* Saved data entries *
+--
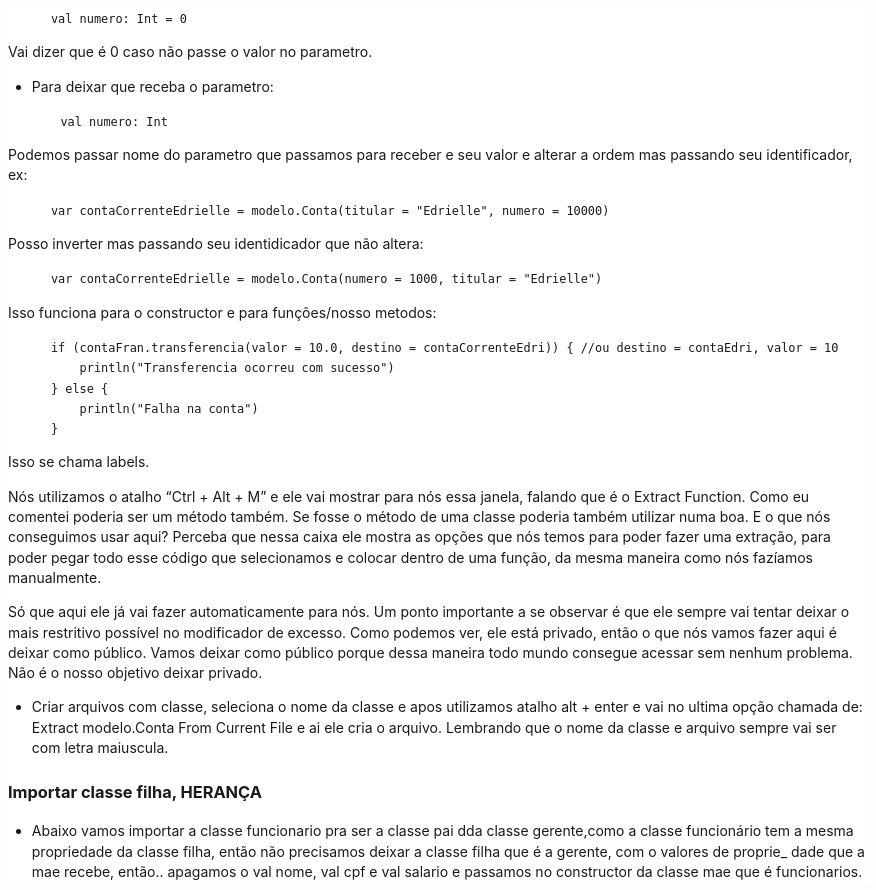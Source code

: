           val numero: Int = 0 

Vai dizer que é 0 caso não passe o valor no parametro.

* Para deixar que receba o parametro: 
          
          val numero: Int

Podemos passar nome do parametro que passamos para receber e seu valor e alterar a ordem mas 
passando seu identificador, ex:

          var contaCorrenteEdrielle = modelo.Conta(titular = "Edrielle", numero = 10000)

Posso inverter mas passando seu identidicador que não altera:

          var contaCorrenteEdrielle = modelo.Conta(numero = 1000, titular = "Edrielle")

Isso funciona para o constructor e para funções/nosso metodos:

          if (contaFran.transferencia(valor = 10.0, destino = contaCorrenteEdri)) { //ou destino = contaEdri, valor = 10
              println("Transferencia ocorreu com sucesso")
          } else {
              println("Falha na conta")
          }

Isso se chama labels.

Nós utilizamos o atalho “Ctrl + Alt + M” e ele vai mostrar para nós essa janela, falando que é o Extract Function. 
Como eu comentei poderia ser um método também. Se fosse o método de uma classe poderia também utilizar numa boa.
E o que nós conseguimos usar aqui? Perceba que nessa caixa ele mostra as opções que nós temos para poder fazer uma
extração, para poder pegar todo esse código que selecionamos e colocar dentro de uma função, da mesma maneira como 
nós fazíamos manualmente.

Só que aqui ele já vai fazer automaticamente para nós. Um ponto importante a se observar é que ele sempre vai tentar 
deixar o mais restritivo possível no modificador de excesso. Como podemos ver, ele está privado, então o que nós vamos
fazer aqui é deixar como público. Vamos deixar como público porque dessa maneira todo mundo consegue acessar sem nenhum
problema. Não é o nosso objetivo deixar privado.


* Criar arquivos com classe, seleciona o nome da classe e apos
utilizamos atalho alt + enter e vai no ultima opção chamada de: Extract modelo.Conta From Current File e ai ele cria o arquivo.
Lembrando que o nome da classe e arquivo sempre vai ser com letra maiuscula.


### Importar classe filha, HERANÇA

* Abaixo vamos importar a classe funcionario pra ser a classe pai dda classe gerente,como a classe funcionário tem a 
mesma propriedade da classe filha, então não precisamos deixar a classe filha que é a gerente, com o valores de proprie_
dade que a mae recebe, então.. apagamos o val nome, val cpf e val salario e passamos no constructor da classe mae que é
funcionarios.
+--
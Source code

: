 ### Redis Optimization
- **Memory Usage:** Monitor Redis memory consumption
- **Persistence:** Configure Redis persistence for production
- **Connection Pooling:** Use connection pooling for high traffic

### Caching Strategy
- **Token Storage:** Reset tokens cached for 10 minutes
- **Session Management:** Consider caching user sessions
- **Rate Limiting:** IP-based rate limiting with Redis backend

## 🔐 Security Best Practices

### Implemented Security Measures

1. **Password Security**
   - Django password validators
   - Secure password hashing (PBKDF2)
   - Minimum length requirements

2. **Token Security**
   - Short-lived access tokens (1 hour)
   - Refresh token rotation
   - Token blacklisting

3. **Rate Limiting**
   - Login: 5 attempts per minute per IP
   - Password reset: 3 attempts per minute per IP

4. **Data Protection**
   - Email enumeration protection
+--
* WHAT IS REQUIRED *
Where a line of the data holds the word "Limiting", copy that line.

* ANSWER TO THIS EXERCISE *
- **Rate Limiting:** IP-based rate limiting with Redis backend
3. **Rate Limiting**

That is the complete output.